- PROMPT -
The listing below is the input. Say how many of its lines contain "item", giving the number alone.

- DATA LISTING -
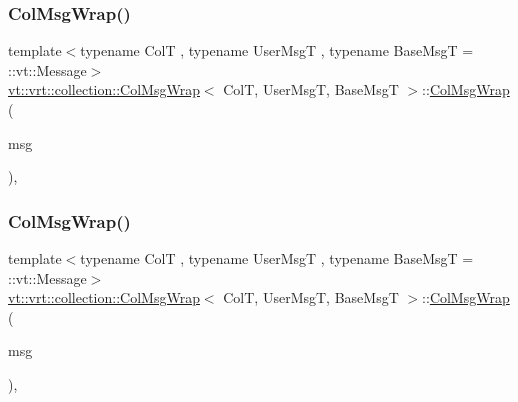 \mbox{\label{structvt_1_1vrt_1_1collection_1_1_col_msg_wrap_a9dfc351adf1f31fda9028608d989ce5c}} 
\subsubsection{\texorpdfstring{Col\+Msg\+Wrap()}{ColMsgWrap()}\hspace{0.1cm}{\footnotesize\ttfamily [2/3]}}
{\footnotesize\ttfamily template$<$typename ColT , typename User\+MsgT , typename Base\+MsgT  = \+::vt\+::\+Message$>$ \\
\hyperlink{structvt_1_1vrt_1_1collection_1_1_col_msg_wrap}{vt\+::vrt\+::collection\+::\+Col\+Msg\+Wrap}$<$ ColT, User\+MsgT, Base\+MsgT $>$\+::\hyperlink{structvt_1_1vrt_1_1collection_1_1_col_msg_wrap}{Col\+Msg\+Wrap} (\begin{DoxyParamCaption}\item[{User\+MsgT \&\&}]{msg }\end{DoxyParamCaption})\hspace{0.3cm}{\ttfamily [inline]}, {\ttfamily [explicit]}}

\mbox{\label{structvt_1_1vrt_1_1collection_1_1_col_msg_wrap_ac19f3573a80a849d41fd5874fe94414a}} 
\subsubsection{\texorpdfstring{Col\+Msg\+Wrap()}{ColMsgWrap()}\hspace{0.1cm}{\footnotesize\ttfamily [3/3]}}
{\footnotesize\ttfamily template$<$typename ColT , typename User\+MsgT , typename Base\+MsgT  = \+::vt\+::\+Message$>$ \\
\hyperlink{structvt_1_1vrt_1_1collection_1_1_col_msg_wrap}{vt\+::vrt\+::collection\+::\+Col\+Msg\+Wrap}$<$ ColT, User\+MsgT, Base\+MsgT $>$\+::\hyperlink{structvt_1_1vrt_1_1collection_1_1_col_msg_wrap}{Col\+Msg\+Wrap} (\begin{DoxyParamCaption}\item[{User\+MsgT const \&}]{msg }\end{DoxyParamCaption})\hspace{0.3cm}{\ttfamily [inline]}, {\ttfamily [explicit]}}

- SOLUTION FOR THIS EXERCISE -
2